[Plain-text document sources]
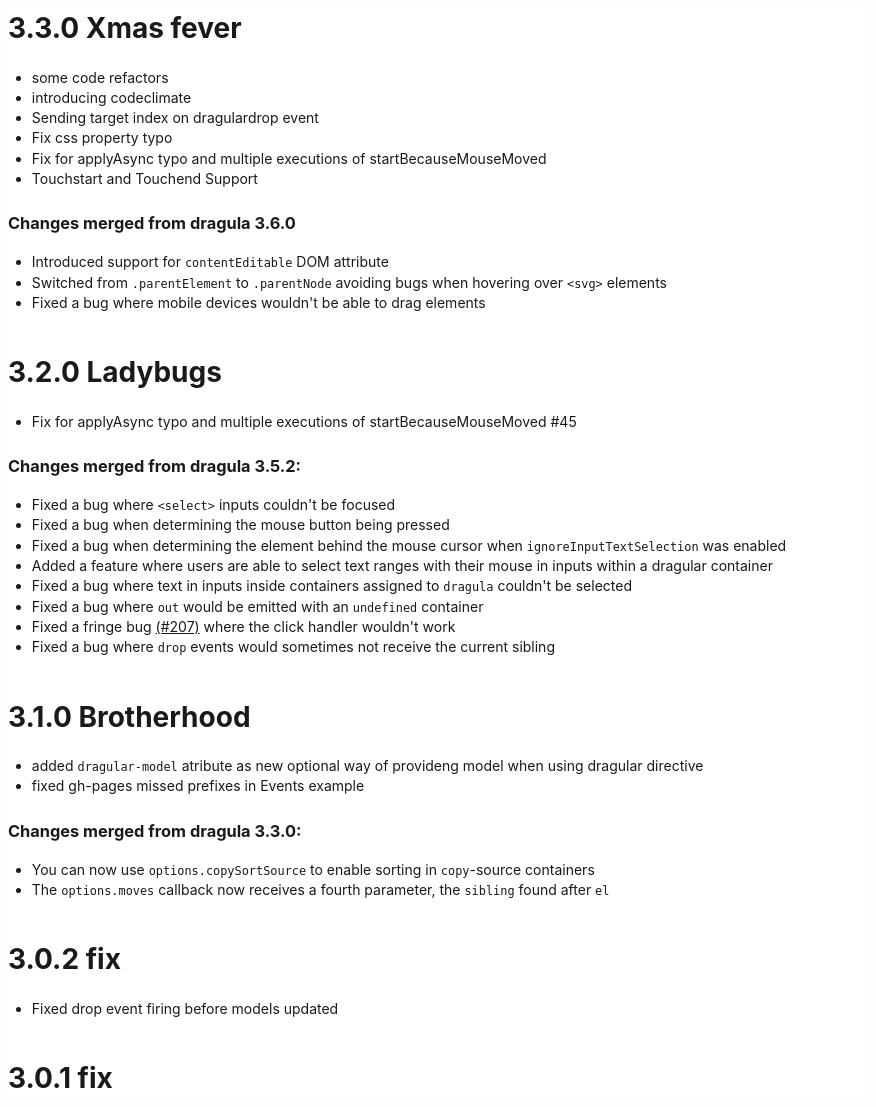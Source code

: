 # 3.3.0 Xmas fever
- some code refactors
- introducing codeclimate
- Sending target index on dragulardrop event
- Fix css property typo
- Fix for applyAsync typo and multiple executions of startBecauseMouseMoved
- Touchstart and Touchend Support

### Changes merged from dragula 3.6.0
- Introduced support for `contentEditable` DOM attribute
- Switched from `.parentElement` to `.parentNode` avoiding bugs when hovering over `<svg>` elements
- Fixed a bug where mobile devices wouldn't be able to drag elements

# 3.2.0 Ladybugs
- Fix for applyAsync typo and multiple executions of startBecauseMouseMoved #45

### Changes merged from dragula 3.5.2:
- Fixed a bug where `<select>` inputs couldn't be focused
- Fixed a bug when determining the mouse button being pressed
- Fixed a bug when determining the element behind the mouse cursor when `ignoreInputTextSelection` was enabled
- Added a feature where users are able to select text ranges with their mouse in inputs within a dragular container
- Fixed a bug where text in inputs inside containers assigned to `dragula` couldn't be selected
- Fixed a bug where `out` would be emitted with an `undefined` container
- Fixed a fringe bug [(#207)](https://github.com/bevacqua/dragula/pull/207) where the click handler wouldn't work
- Fixed a bug where `drop` events would sometimes not receive the current sibling

# 3.1.0 Brotherhood

- added `dragular-model` atribute as new optional way of provideng model when using dragular directive
- fixed gh-pages missed prefixes in Events example

### Changes merged from dragula 3.3.0:
- You can now use `options.copySortSource` to enable sorting in `copy`-source containers
- The `options.moves` callback now receives a fourth parameter, the `sibling` found after `el`

# 3.0.2 fix

- Fixed drop event firing before models updated

# 3.0.1 fix
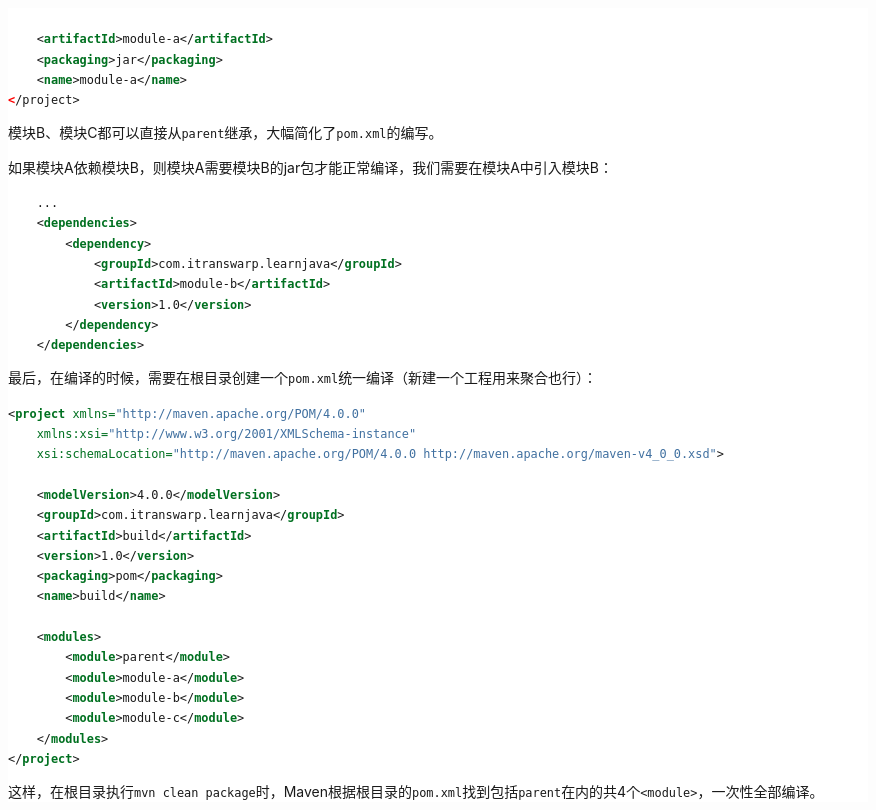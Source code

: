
 ```xml

    <artifactId>module-a</artifactId>
    <packaging>jar</packaging>
    <name>module-a</name>
</project>
```

模块B、模块C都可以直接从`parent`继承，大幅简化了`pom.xml`的编写。

如果模块A依赖模块B，则模块A需要模块B的jar包才能正常编译，我们需要在模块A中引入模块B：

```xml
    ...
    <dependencies>
        <dependency>
            <groupId>com.itranswarp.learnjava</groupId>
            <artifactId>module-b</artifactId>
            <version>1.0</version>
        </dependency>
    </dependencies>
```

最后，在编译的时候，需要在根目录创建一个`pom.xml`统一编译（新建一个工程用来聚合也行）：

```xml
<project xmlns="http://maven.apache.org/POM/4.0.0"
    xmlns:xsi="http://www.w3.org/2001/XMLSchema-instance"
    xsi:schemaLocation="http://maven.apache.org/POM/4.0.0 http://maven.apache.org/maven-v4_0_0.xsd">

    <modelVersion>4.0.0</modelVersion>
    <groupId>com.itranswarp.learnjava</groupId>
    <artifactId>build</artifactId>
    <version>1.0</version>
    <packaging>pom</packaging>
    <name>build</name>

    <modules>
        <module>parent</module>
        <module>module-a</module>
        <module>module-b</module>
        <module>module-c</module>
    </modules>
</project>
```

这样，在根目录执行`mvn clean package`时，Maven根据根目录的`pom.xml`找到包括`parent`在内的共4个`<module>`，一次性全部编译。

Action item:
State the number of lines in the data that contain the word "with", offering no other text.

The completed task:
2